While their truly over-the-top performance recollected early Fluxus experiments, the result of the melee physically resembled a very strange earthwork. One visitor described the piece as “The New York Dirt Room.” The room was exhibited just as the artists left it, trash and all, while the front room showed a video of a previous nest in Miami to give insight into this contemporary answer to a “happening.”
These two artists lived their art in a way that distinctions between the two became irrelevant when synthesized in a work of this nature. Dan Colen is a painter and sculptor known for his conceptually charged, realistic executions in paint of various objects in ruin. Dash Snow’s photography, sculpture, and collage work all captured Dash’s life as a radical dissenter living in dangerous times. But though their individual art projects were different, the sensibility and rebellious exuberance that ran through the work was exactly the spirit of this collaborative performance.
The artists themselves were not interested in the destruction that lies in their wake per-se, but sought rather a total freedom of expression, and an expression of their relationship with each other and members of their community.
This exhibition was truly “activated” during the performance staged on July 24th, when Gang Gang Dance and Prurient had fifty of the artists’ friends ecstatically throwing paper and freaking out in the nest.
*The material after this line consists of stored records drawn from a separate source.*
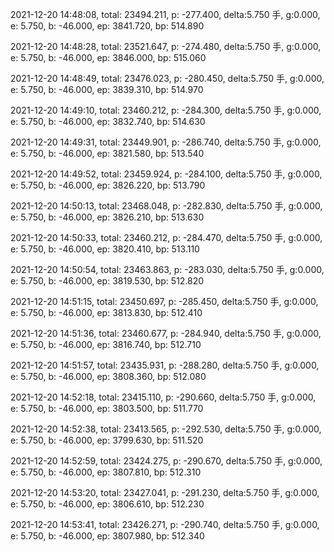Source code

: 2021-12-20 14:48:08, total: 23494.211, p: -277.400, delta:5.750 手, g:0.000, e: 5.750, b: -46.000, ep: 3841.720, bp: 514.890

2021-12-20 14:48:28, total: 23521.647, p: -274.480, delta:5.750 手, g:0.000, e: 5.750, b: -46.000, ep: 3846.000, bp: 515.060

2021-12-20 14:48:49, total: 23476.023, p: -280.450, delta:5.750 手, g:0.000, e: 5.750, b: -46.000, ep: 3839.310, bp: 514.970

2021-12-20 14:49:10, total: 23460.212, p: -284.300, delta:5.750 手, g:0.000, e: 5.750, b: -46.000, ep: 3832.740, bp: 514.630

2021-12-20 14:49:31, total: 23449.901, p: -286.740, delta:5.750 手, g:0.000, e: 5.750, b: -46.000, ep: 3821.580, bp: 513.540

2021-12-20 14:49:52, total: 23459.924, p: -284.100, delta:5.750 手, g:0.000, e: 5.750, b: -46.000, ep: 3826.220, bp: 513.790

2021-12-20 14:50:13, total: 23468.048, p: -282.830, delta:5.750 手, g:0.000, e: 5.750, b: -46.000, ep: 3826.210, bp: 513.630

2021-12-20 14:50:33, total: 23460.212, p: -284.470, delta:5.750 手, g:0.000, e: 5.750, b: -46.000, ep: 3820.410, bp: 513.110

2021-12-20 14:50:54, total: 23463.863, p: -283.030, delta:5.750 手, g:0.000, e: 5.750, b: -46.000, ep: 3819.530, bp: 512.820

2021-12-20 14:51:15, total: 23450.697, p: -285.450, delta:5.750 手, g:0.000, e: 5.750, b: -46.000, ep: 3813.830, bp: 512.410

2021-12-20 14:51:36, total: 23460.677, p: -284.940, delta:5.750 手, g:0.000, e: 5.750, b: -46.000, ep: 3816.740, bp: 512.710

2021-12-20 14:51:57, total: 23435.931, p: -288.280, delta:5.750 手, g:0.000, e: 5.750, b: -46.000, ep: 3808.360, bp: 512.080

2021-12-20 14:52:18, total: 23415.110, p: -290.660, delta:5.750 手, g:0.000, e: 5.750, b: -46.000, ep: 3803.500, bp: 511.770

2021-12-20 14:52:38, total: 23413.565, p: -292.530, delta:5.750 手, g:0.000, e: 5.750, b: -46.000, ep: 3799.630, bp: 511.520

2021-12-20 14:52:59, total: 23424.275, p: -290.670, delta:5.750 手, g:0.000, e: 5.750, b: -46.000, ep: 3807.810, bp: 512.310

2021-12-20 14:53:20, total: 23427.041, p: -291.230, delta:5.750 手, g:0.000, e: 5.750, b: -46.000, ep: 3806.610, bp: 512.230

2021-12-20 14:53:41, total: 23426.271, p: -290.740, delta:5.750 手, g:0.000, e: 5.750, b: -46.000, ep: 3807.980, bp: 512.340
The show was dedicated to Secret, Dash and Jade’s daughter who was born the morning of July 23rd.
-- from the press release
The most outrageous project to emerge from our involvement with the circle of artists in Live Through This was Nest, with Dash Snow and Dan Colen, which we presented in the summer of 2007. Dash and Dan had come down to Miami for the installation of our Live Through This exhibition and book launch during Art Basel Miami Beach in 2005. One night during the run of the art fair, Dash and Dan invited all their friends to their hotel room, tore up dozens of phone books to line the floor like a hamster’s nest, and proceeded to roll around in total unconstrained freedom while being video recorded by Naomi Fisher. The DVD was delivered to our Live Through This exhibition the next day, where people viewed it transfixed.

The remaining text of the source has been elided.